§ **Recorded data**
───

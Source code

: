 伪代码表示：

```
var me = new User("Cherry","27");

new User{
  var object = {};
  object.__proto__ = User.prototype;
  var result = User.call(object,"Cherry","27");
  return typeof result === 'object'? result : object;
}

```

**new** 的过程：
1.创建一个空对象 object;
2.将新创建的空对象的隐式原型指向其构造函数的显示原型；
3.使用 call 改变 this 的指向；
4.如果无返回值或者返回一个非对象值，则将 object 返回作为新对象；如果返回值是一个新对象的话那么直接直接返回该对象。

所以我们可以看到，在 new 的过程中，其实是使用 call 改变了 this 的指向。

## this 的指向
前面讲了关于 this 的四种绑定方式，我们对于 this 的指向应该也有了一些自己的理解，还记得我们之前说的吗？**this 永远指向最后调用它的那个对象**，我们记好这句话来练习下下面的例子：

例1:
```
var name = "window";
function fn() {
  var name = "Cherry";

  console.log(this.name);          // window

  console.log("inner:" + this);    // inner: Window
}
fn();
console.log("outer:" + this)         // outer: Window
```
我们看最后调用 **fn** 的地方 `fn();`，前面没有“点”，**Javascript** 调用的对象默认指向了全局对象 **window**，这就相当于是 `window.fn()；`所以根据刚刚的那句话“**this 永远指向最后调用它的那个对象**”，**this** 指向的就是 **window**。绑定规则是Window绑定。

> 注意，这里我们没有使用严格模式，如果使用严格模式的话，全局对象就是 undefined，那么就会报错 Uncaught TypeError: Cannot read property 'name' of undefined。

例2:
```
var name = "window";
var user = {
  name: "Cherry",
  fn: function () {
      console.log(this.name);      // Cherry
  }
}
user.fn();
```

───

Would you please transcribe the records above in full and exactly?

Source code

: 伪代码表示：

```
var me = new User("Cherry","27");

new User{
  var object = {};
  object.__proto__ = User.prototype;
  var result = User.call(object,"Cherry","27");
  return typeof result === 'object'? result : object;
}

```

**new** 的过程：
1.创建一个空对象 object;
2.将新创建的空对象的隐式原型指向其构造函数的显示原型；
3.使用 call 改变 this 的指向；
4.如果无返回值或者返回一个非对象值，则将 object 返回作为新对象；如果返回值是一个新对象的话那么直接直接返回该对象。

所以我们可以看到，在 new 的过程中，其实是使用 call 改变了 this 的指向。

## this 的指向
前面讲了关于 this 的四种绑定方式，我们对于 this 的指向应该也有了一些自己的理解，还记得我们之前说的吗？**this 永远指向最后调用它的那个对象**，我们记好这句话来练习下下面的例子：

例1:
```
var name = "window";
function fn() {
  var name = "Cherry";

  console.log(this.name);          // window

  console.log("inner:" + this);    // inner: Window
}
fn();
console.log("outer:" + this)         // outer: Window
```
我们看最后调用 **fn** 的地方 `fn();`，前面没有“点”，**Javascript** 调用的对象默认指向了全局对象 **window**，这就相当于是 `window.fn()；`所以根据刚刚的那句话“**this 永远指向最后调用它的那个对象**”，**this** 指向的就是 **window**。绑定规则是Window绑定。

> 注意，这里我们没有使用严格模式，如果使用严格模式的话，全局对象就是 undefined，那么就会报错 Uncaught TypeError: Cannot read property 'name' of undefined。

例2:
```
var name = "window";
var user = {
  name: "Cherry",
  fn: function () {
      console.log(this.name);      // Cherry
  }
}
user.fn();
```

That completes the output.